## [Work to be completed]
A set of records appears below. Print them all, word for word.
(Extracted records begins)
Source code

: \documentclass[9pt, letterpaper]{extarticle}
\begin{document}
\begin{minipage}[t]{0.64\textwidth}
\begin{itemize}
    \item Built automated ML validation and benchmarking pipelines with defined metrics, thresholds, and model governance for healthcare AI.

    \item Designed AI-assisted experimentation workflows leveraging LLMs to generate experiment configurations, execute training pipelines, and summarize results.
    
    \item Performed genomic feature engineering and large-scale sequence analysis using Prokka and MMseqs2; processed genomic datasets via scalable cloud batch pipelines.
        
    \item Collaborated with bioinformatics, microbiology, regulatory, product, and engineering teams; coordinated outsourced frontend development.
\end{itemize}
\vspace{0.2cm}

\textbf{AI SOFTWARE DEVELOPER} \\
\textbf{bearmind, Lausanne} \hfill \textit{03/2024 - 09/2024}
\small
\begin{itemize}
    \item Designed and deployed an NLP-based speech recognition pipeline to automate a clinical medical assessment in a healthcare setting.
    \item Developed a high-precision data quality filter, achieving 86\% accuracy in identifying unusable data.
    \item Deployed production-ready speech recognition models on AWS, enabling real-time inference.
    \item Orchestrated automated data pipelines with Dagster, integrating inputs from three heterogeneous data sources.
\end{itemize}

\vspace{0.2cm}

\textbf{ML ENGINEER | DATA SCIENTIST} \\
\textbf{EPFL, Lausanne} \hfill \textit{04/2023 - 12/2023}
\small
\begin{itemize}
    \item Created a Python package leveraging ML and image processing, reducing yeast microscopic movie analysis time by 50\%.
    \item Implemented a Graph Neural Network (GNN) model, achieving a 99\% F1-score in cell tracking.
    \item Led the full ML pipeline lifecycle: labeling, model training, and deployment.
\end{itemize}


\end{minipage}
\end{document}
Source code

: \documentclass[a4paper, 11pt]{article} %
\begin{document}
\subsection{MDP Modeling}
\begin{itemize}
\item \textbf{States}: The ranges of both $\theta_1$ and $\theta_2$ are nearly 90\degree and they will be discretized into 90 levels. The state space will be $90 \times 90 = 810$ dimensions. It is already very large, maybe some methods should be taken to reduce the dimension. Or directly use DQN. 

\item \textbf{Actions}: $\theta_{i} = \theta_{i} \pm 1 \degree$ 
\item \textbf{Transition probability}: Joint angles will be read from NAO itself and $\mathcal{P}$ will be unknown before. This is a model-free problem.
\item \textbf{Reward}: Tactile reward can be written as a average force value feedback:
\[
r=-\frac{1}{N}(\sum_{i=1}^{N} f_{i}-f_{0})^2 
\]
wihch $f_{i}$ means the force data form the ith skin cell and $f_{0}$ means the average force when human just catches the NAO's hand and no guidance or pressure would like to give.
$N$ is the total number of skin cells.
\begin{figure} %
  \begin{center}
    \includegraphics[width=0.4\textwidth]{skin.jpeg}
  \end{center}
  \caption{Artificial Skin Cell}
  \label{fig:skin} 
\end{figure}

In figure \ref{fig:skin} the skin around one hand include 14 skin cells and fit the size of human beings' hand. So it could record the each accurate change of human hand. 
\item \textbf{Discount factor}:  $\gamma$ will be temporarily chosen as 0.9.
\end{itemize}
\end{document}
(Extracted records ends)
## [Task result]
Source code

: \documentclass[9pt, letterpaper]{extarticle}
\begin{document}
\begin{minipage}[t]{0.64\textwidth}
\begin{itemize}
    \item Built automated ML validation and benchmarking pipelines with defined metrics, thresholds, and model governance for healthcare AI.

    \item Designed AI-assisted experimentation workflows leveraging LLMs to generate experiment configurations, execute training pipelines, and summarize results.
    
    \item Performed genomic feature engineering and large-scale sequence analysis using Prokka and MMseqs2; processed genomic datasets via scalable cloud batch pipelines.
        
    \item Collaborated with bioinformatics, microbiology, regulatory, product, and engineering teams; coordinated outsourced frontend development.
\end{itemize}
\vspace{0.2cm}

\textbf{AI SOFTWARE DEVELOPER} \\
\textbf{bearmind, Lausanne} \hfill \textit{03/2024 - 09/2024}
\small
\begin{itemize}
    \item Designed and deployed an NLP-based speech recognition pipeline to automate a clinical medical assessment in a healthcare setting.
    \item Developed a high-precision data quality filter, achieving 86\% accuracy in identifying unusable data.
    \item Deployed production-ready speech recognition models on AWS, enabling real-time inference.
    \item Orchestrated automated data pipelines with Dagster, integrating inputs from three heterogeneous data sources.
\end{itemize}

\vspace{0.2cm}

\textbf{ML ENGINEER | DATA SCIENTIST} \\
\textbf{EPFL, Lausanne} \hfill \textit{04/2023 - 12/2023}
\small
\begin{itemize}
    \item Created a Python package leveraging ML and image processing, reducing yeast microscopic movie analysis time by 50\%.
    \item Implemented a Graph Neural Network (GNN) model, achieving a 99\% F1-score in cell tracking.
    \item Led the full ML pipeline lifecycle: labeling, model training, and deployment.
\end{itemize}


\end{minipage}
\end{document}
Source code

: \documentclass[a4paper, 11pt]{article} %
\begin{document}
\subsection{MDP Modeling}
\begin{itemize}
\item \textbf{States}: The ranges of both $\theta_1$ and $\theta_2$ are nearly 90\degree and they will be discretized into 90 levels. The state space will be $90 \times 90 = 810$ dimensions. It is already very large, maybe some methods should be taken to reduce the dimension. Or directly use DQN. 

\item \textbf{Actions}: $\theta_{i} = \theta_{i} \pm 1 \degree$ 
\item \textbf{Transition probability}: Joint angles will be read from NAO itself and $\mathcal{P}$ will be unknown before. This is a model-free problem.
\item \textbf{Reward}: Tactile reward can be written as a average force value feedback:
\[
r=-\frac{1}{N}(\sum_{i=1}^{N} f_{i}-f_{0})^2 
\]
wihch $f_{i}$ means the force data form the ith skin cell and $f_{0}$ means the average force when human just catches the NAO's hand and no guidance or pressure would like to give.
$N$ is the total number of skin cells.
\begin{figure} %
  \begin{center}
    \includegraphics[width=0.4\textwidth]{skin.jpeg}
  \end{center}
  \caption{Artificial Skin Cell}
  \label{fig:skin} 
\end{figure}

In figure \ref{fig:skin} the skin around one hand include 14 skin cells and fit the size of human beings' hand. So it could record the each accurate change of human hand. 
\item \textbf{Discount factor}:  $\gamma$ will be temporarily chosen as 0.9.
\end{itemize}
\end{document}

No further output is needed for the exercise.